1. Wiki-nomics: Bringing Institutions Back into the Analysis of Copyright with a Case Study of Wikipedia  

The first chapter explores and critiques the traditional argument for copyright laws as the legal optimization of a tradeoff between increasing innovation (by strengthening monopoly power of copyright-holders to increase returns) and decreasing access to existing works (lost due to increase in monopoly power and transaction costs). This framework, while logically consistent, is incomplete due to its neglect of entrepreneurship, which manifests itself in the real world through a variety of anomalous examples such as free and open source software. Instead, I offer an institutional approach, following the Bloomington School's IAD framework, to outline principles of institutions which can successfully manage a commons of expressive works. In particular, I use Wikipedia, the free online encyclopedia, as a case study of success and entrepreneurial innovation in this arena.  

2. Pirate Thy Neighbor: The Protectionist Roots of International Copyright

 The second chapter explores the history of copyright's evolution and legal internationalization in the context of the modern movement to harmonize intellectual property globally under the Trade Related Aspects of Intellectual Property Rights (TRIPS) Agreement. Proponents of harmonization argue, in part, that stronger laws will encourage economic development in both developed and developing countries. However, history is inconsistent with this narrative, as I suggest that the strength and spread of a nation's copyright laws chiefly depends on the interests of its domestic publishers. I construct a simple game-theoretic interaction between two publishers at two tiers -- domestic and international -- to elucidate this mechanism. Publishers emerge by pirating other works (especially foreign) until they become become dominant market players and seek to protect their own works abroad via international copyright agreements. I demonstrate a stable historical pattern of three phases of development and use the United Kingdom, United States, and Germany as case studies.  

3. Crowdfunding Expressive Works, Crowding Out Copyright? 
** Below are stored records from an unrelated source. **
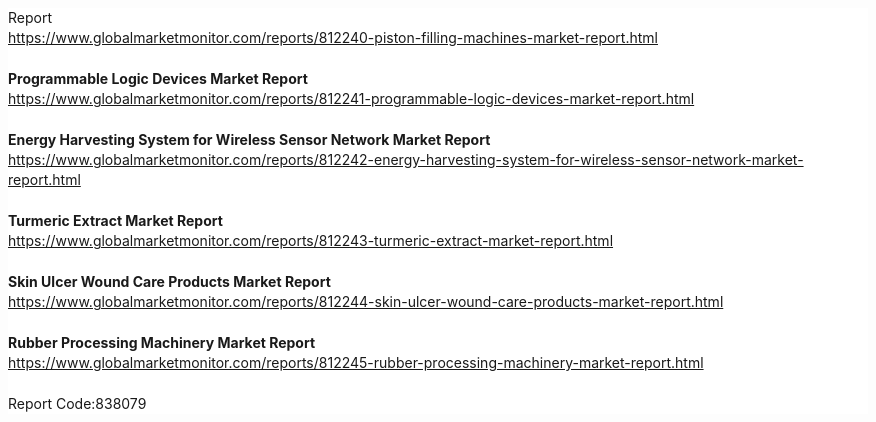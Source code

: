 Report</strong><br /><a href="https://www.globalmarketmonitor.com/reports/812240-piston-filling-machines-market-report.html">https://www.globalmarketmonitor.com/reports/812240-piston-filling-machines-market-report.html</a><br /><br /><strong>Programmable Logic Devices Market Report</strong><br /><a href="https://www.globalmarketmonitor.com/reports/812241-programmable-logic-devices-market-report.html">https://www.globalmarketmonitor.com/reports/812241-programmable-logic-devices-market-report.html</a><br /><br /><strong>Energy Harvesting System for Wireless Sensor Network Market Report</strong><br /><a href="https://www.globalmarketmonitor.com/reports/812242-energy-harvesting-system-for-wireless-sensor-network-market-report.html">https://www.globalmarketmonitor.com/reports/812242-energy-harvesting-system-for-wireless-sensor-network-market-report.html</a><br /><br /><strong>Turmeric Extract Market Report</strong><br /><a href="https://www.globalmarketmonitor.com/reports/812243-turmeric-extract-market-report.html">https://www.globalmarketmonitor.com/reports/812243-turmeric-extract-market-report.html</a><br /><br /><strong>Skin Ulcer Wound Care Products Market Report</strong><br /><a href="https://www.globalmarketmonitor.com/reports/812244-skin-ulcer-wound-care-products-market-report.html">https://www.globalmarketmonitor.com/reports/812244-skin-ulcer-wound-care-products-market-report.html</a><br /><br /><strong>Rubber Processing Machinery Market Report</strong><br /><a href="https://www.globalmarketmonitor.com/reports/812245-rubber-processing-machinery-market-report.html">https://www.globalmarketmonitor.com/reports/812245-rubber-processing-machinery-market-report.html</a><br /><br />Report Code:838079</p>
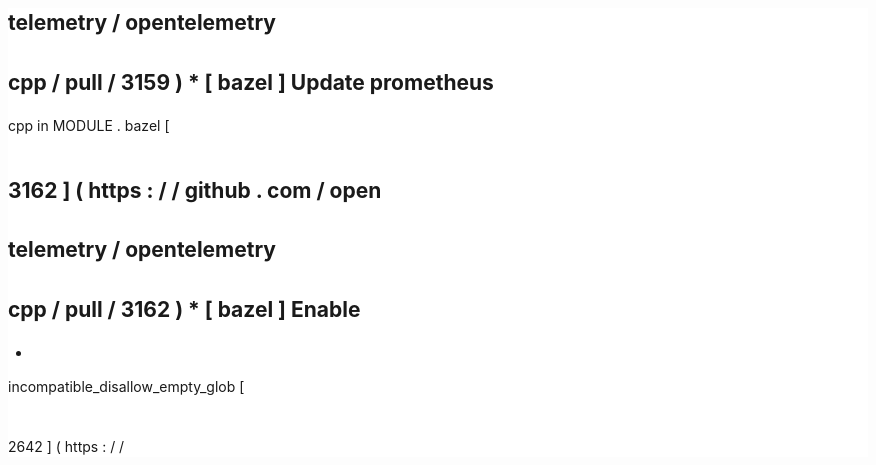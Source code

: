 telemetry
/
opentelemetry
-
cpp
/
pull
/
3159
)
*
[
bazel
]
Update
prometheus
-
cpp
in
MODULE
.
bazel
[
#
3162
]
(
https
:
/
/
github
.
com
/
open
-
telemetry
/
opentelemetry
-
cpp
/
pull
/
3162
)
*
[
bazel
]
Enable
-
-
incompatible_disallow_empty_glob
[
#
2642
]
(
https
:
/
/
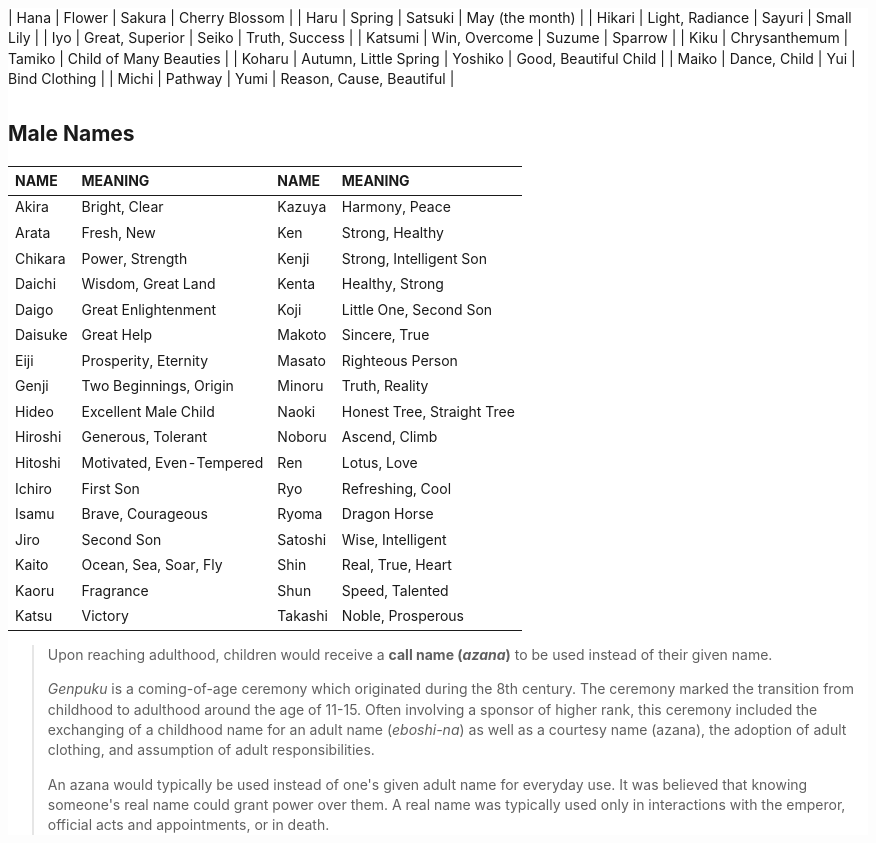 | Hana    | Flower                  | Sakura  | Cherry Blossom           |
| Haru    | Spring                  | Satsuki | May (the month)          |
| Hikari  | Light, Radiance         | Sayuri  | Small Lily               |
| Iyo     | Great, Superior         | Seiko   | Truth, Success           |
| Katsumi | Win, Overcome           | Suzume  | Sparrow                  |
| Kiku    | Chrysanthemum           | Tamiko  | Child of Many Beauties   |
| Koharu  | Autumn, Little Spring   | Yoshiko | Good, Beautiful Child    |
| Maiko   | Dance, Child            | Yui     | Bind Clothing            |
| Michi   | Pathway                 | Yumi    | Reason, Cause, Beautiful |


## Male Names

| NAME    | MEANING                  | NAME    | MEANING                    |
|:--------|:-------------------------|:--------|:---------------------------|
| Akira   | Bright, Clear            | Kazuya  | Harmony, Peace             |
| Arata   | Fresh, New               | Ken     | Strong, Healthy            |
| Chikara | Power, Strength          | Kenji   | Strong, Intelligent Son    |
| Daichi  | Wisdom, Great Land       | Kenta   | Healthy, Strong            |
| Daigo   | Great Enlightenment      | Koji    | Little One, Second Son     |
| Daisuke | Great Help               | Makoto  | Sincere, True              |
| Eiji    | Prosperity, Eternity     | Masato  | Righteous Person           |
| Genji   | Two Beginnings, Origin   | Minoru  | Truth, Reality             |
| Hideo   | Excellent Male Child     | Naoki   | Honest Tree, Straight Tree |
| Hiroshi | Generous, Tolerant       | Noboru  | Ascend, Climb              |
| Hitoshi | Motivated, Even-Tempered | Ren     | Lotus, Love                |
| Ichiro  | First Son                | Ryo     | Refreshing, Cool           |
| Isamu   | Brave, Courageous        | Ryoma   | Dragon Horse               |
| Jiro    | Second Son               | Satoshi | Wise, Intelligent          |
| Kaito   | Ocean, Sea, Soar, Fly    | Shin    | Real, True, Heart          |
| Kaoru   | Fragrance                | Shun    | Speed, Talented            |
| Katsu   | Victory                  | Takashi | Noble, Prosperous          |

>Upon reaching adulthood, children would receive a **call name (*azana*)** to be used instead of their given name.
>
>*Genpuku* is a coming-of-age ceremony which originated during the 8th century. The ceremony marked the transition from childhood to adulthood around the age of 11-15. Often involving a sponsor of higher rank, this ceremony included the exchanging of a childhood name for an adult name (*eboshi-na*) as well as a courtesy name (azana), the adoption of adult clothing, and assumption of adult responsibilities.
>
>An azana would typically be used instead of one's given adult name for everyday use. It was believed that knowing someone's real name could grant power over them. A real name was typically used only in interactions with the emperor, official acts and appointments, or in death.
The final chapter provides a comparison between three enduring institutions that provide expressive works. I show copyright to be but one institutional equilibrium that manages the free rider problem for expressive works (albeit at significant cost). I construct a simple game-theoretic model of repeated play between creators and consumers, demonstrating the multiple institutional equilibria that can emerge to effectively provide expressive works if they feature (1) an agent that bears fixed costs (2) in exchange for some distribution of the gains, and (3) deter external replication. I compare copyright with patronage of the arts and crowdfunding, and demonstrate that all three institutions utilize these three mechanisms and are fundamentally extensions of patronage. As crowdfunding is the most recent and understudied system, I provide simple empirical evidence to align our understanding of it with this institutional framework.